About this task: Go through the entries below and print each one exactly.

Records for the task:
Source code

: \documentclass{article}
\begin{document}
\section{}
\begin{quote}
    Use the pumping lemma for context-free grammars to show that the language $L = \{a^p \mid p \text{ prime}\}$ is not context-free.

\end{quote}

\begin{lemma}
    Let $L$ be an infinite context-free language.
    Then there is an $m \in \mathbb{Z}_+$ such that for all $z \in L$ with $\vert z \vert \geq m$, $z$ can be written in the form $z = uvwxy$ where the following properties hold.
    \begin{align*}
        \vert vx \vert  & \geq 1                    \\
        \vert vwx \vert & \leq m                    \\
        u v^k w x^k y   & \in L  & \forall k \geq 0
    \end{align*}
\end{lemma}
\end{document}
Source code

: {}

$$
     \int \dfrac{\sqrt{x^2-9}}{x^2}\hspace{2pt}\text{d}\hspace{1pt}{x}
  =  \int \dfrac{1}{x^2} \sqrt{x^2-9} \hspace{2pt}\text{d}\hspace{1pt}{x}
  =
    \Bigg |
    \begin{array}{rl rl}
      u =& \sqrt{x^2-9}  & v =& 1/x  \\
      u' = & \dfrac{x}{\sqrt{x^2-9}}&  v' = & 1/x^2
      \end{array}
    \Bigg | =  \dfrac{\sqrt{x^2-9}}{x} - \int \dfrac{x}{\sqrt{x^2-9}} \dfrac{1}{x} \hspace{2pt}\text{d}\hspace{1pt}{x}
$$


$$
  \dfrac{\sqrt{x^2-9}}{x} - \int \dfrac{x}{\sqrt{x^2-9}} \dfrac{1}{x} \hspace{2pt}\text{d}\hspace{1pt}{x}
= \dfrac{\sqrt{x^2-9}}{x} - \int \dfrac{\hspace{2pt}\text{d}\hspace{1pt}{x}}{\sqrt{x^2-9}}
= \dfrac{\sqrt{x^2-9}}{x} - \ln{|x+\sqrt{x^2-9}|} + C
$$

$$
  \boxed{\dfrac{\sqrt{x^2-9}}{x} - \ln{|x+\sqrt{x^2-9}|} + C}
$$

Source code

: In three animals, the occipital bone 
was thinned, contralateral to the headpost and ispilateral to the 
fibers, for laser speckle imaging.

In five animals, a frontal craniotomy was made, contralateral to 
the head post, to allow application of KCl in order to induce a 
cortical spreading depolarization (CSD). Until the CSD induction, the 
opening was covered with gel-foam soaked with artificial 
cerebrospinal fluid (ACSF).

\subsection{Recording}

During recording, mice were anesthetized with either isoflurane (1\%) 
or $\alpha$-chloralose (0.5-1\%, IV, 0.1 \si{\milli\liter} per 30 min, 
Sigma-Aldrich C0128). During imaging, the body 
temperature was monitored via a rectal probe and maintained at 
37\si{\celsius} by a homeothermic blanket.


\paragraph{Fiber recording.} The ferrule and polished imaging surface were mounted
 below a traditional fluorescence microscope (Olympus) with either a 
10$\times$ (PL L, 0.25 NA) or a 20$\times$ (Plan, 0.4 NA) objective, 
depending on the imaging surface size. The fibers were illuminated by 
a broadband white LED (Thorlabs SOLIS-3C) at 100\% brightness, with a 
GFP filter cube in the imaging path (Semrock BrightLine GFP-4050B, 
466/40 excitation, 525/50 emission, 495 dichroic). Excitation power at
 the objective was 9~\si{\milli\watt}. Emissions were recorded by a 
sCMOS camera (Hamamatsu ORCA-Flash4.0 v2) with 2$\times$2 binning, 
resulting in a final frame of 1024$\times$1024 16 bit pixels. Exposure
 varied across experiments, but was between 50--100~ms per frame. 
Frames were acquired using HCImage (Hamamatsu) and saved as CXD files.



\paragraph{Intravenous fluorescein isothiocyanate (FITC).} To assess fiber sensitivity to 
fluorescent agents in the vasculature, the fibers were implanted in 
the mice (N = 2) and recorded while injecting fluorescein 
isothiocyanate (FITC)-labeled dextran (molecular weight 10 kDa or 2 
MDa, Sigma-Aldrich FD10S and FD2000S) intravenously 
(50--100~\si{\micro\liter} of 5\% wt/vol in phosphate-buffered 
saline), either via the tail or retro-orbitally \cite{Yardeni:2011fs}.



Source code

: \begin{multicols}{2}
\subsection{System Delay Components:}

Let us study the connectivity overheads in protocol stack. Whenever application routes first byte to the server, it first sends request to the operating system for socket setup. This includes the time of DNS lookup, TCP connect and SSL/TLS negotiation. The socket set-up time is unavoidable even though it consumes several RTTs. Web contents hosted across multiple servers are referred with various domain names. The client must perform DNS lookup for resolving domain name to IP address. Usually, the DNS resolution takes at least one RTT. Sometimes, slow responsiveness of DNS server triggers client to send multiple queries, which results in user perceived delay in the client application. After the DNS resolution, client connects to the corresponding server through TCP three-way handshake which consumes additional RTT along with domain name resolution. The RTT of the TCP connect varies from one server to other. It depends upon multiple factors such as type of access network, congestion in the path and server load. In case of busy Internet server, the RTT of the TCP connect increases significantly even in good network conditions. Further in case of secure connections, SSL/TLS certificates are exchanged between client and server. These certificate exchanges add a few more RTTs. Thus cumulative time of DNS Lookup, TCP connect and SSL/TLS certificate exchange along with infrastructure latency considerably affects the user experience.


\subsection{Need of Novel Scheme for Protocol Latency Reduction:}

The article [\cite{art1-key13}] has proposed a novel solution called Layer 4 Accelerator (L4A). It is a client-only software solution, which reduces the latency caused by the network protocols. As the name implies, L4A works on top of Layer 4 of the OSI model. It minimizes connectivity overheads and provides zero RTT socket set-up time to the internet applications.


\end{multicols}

Answer for the task:
Source code

: \documentclass{article}
\begin{document}
\section{}
\begin{quote}
    Use the pumping lemma for context-free grammars to show that the language $L = \{a^p \mid p \text{ prime}\}$ is not context-free.

\end{quote}

\begin{lemma}
    Let $L$ be an infinite context-free language.
    Then there is an $m \in \mathbb{Z}_+$ such that for all $z \in L$ with $\vert z \vert \geq m$, $z$ can be written in the form $z = uvwxy$ where the following properties hold.
    \begin{align*}
        \vert vx \vert  & \geq 1                    \\
        \vert vwx \vert & \leq m                    \\
        u v^k w x^k y   & \in L  & \forall k \geq 0
    \end{align*}
\end{lemma}
\end{document}
Source code

: {}

$$
     \int \dfrac{\sqrt{x^2-9}}{x^2}\hspace{2pt}\text{d}\hspace{1pt}{x}
  =  \int \dfrac{1}{x^2} \sqrt{x^2-9} \hspace{2pt}\text{d}\hspace{1pt}{x}
  =
    \Bigg |
    \begin{array}{rl rl}
      u =& \sqrt{x^2-9}  & v =& 1/x  \\
      u' = & \dfrac{x}{\sqrt{x^2-9}}&  v' = & 1/x^2
      \end{array}
    \Bigg | =  \dfrac{\sqrt{x^2-9}}{x} - \int \dfrac{x}{\sqrt{x^2-9}} \dfrac{1}{x} \hspace{2pt}\text{d}\hspace{1pt}{x}
$$


$$
  \dfrac{\sqrt{x^2-9}}{x} - \int \dfrac{x}{\sqrt{x^2-9}} \dfrac{1}{x} \hspace{2pt}\text{d}\hspace{1pt}{x}
= \dfrac{\sqrt{x^2-9}}{x} - \int \dfrac{\hspace{2pt}\text{d}\hspace{1pt}{x}}{\sqrt{x^2-9}}
= \dfrac{\sqrt{x^2-9}}{x} - \ln{|x+\sqrt{x^2-9}|} + C
$$

$$
  \boxed{\dfrac{\sqrt{x^2-9}}{x} - \ln{|x+\sqrt{x^2-9}|} + C}
$$

Source code

: In three animals, the occipital bone 
was thinned, contralateral to the headpost and ispilateral to the 
fibers, for laser speckle imaging.

In five animals, a frontal craniotomy was made, contralateral to 
the head post, to allow application of KCl in order to induce a 
cortical spreading depolarization (CSD). Until the CSD induction, the 
opening was covered with gel-foam soaked with artificial 
cerebrospinal fluid (ACSF).

\subsection{Recording}

During recording, mice were anesthetized with either isoflurane (1\%) 
or $\alpha$-chloralose (0.5-1\%, IV, 0.1 \si{\milli\liter} per 30 min, 
Sigma-Aldrich C0128). During imaging, the body 
temperature was monitored via a rectal probe and maintained at 
37\si{\celsius} by a homeothermic blanket.


\paragraph{Fiber recording.} The ferrule and polished imaging surface were mounted
 below a traditional fluorescence microscope (Olympus) with either a 
10$\times$ (PL L, 0.25 NA) or a 20$\times$ (Plan, 0.4 NA) objective, 
depending on the imaging surface size. The fibers were illuminated by 
a broadband white LED (Thorlabs SOLIS-3C) at 100\% brightness, with a 
GFP filter cube in the imaging path (Semrock BrightLine GFP-4050B, 
466/40 excitation, 525/50 emission, 495 dichroic). Excitation power at
 the objective was 9~\si{\milli\watt}. Emissions were recorded by a 
sCMOS camera (Hamamatsu ORCA-Flash4.0 v2) with 2$\times$2 binning, 
resulting in a final frame of 1024$\times$1024 16 bit pixels. Exposure
 varied across experiments, but was between 50--100~ms per frame. 
Frames were acquired using HCImage (Hamamatsu) and saved as CXD files.



\paragraph{Intravenous fluorescein isothiocyanate (FITC).} To assess fiber sensitivity to 
fluorescent agents in the vasculature, the fibers were implanted in 
the mice (N = 2) and recorded while injecting fluorescein 
isothiocyanate (FITC)-labeled dextran (molecular weight 10 kDa or 2 
MDa, Sigma-Aldrich FD10S and FD2000S) intravenously 
(50--100~\si{\micro\liter} of 5\% wt/vol in phosphate-buffered 
saline), either via the tail or retro-orbitally \cite{Yardeni:2011fs}.



Source code

: \begin{multicols}{2}
\subsection{System Delay Components:}

Let us study the connectivity overheads in protocol stack. Whenever application routes first byte to the server, it first sends request to the operating system for socket setup. This includes the time of DNS lookup, TCP connect and SSL/TLS negotiation. The socket set-up time is unavoidable even though it consumes several RTTs. Web contents hosted across multiple servers are referred with various domain names. The client must perform DNS lookup for resolving domain name to IP address. Usually, the DNS resolution takes at least one RTT. Sometimes, slow responsiveness of DNS server triggers client to send multiple queries, which results in user perceived delay in the client application. After the DNS resolution, client connects to the corresponding server through TCP three-way handshake which consumes additional RTT along with domain name resolution. The RTT of the TCP connect varies from one server to other. It depends upon multiple factors such as type of access network, congestion in the path and server load. In case of busy Internet server, the RTT of the TCP connect increases significantly even in good network conditions. Further in case of secure connections, SSL/TLS certificates are exchanged between client and server. These certificate exchanges add a few more RTTs. Thus cumulative time of DNS Lookup, TCP connect and SSL/TLS certificate exchange along with infrastructure latency considerably affects the user experience.


\subsection{Need of Novel Scheme for Protocol Latency Reduction:}

The article [\cite{art1-key13}] has proposed a novel solution called Layer 4 Accelerator (L4A). It is a client-only software solution, which reduces the latency caused by the network protocols. As the name implies, L4A works on top of Layer 4 of the OSI model. It minimizes connectivity overheads and provides zero RTT socket set-up time to the internet applications.


\end{multicols}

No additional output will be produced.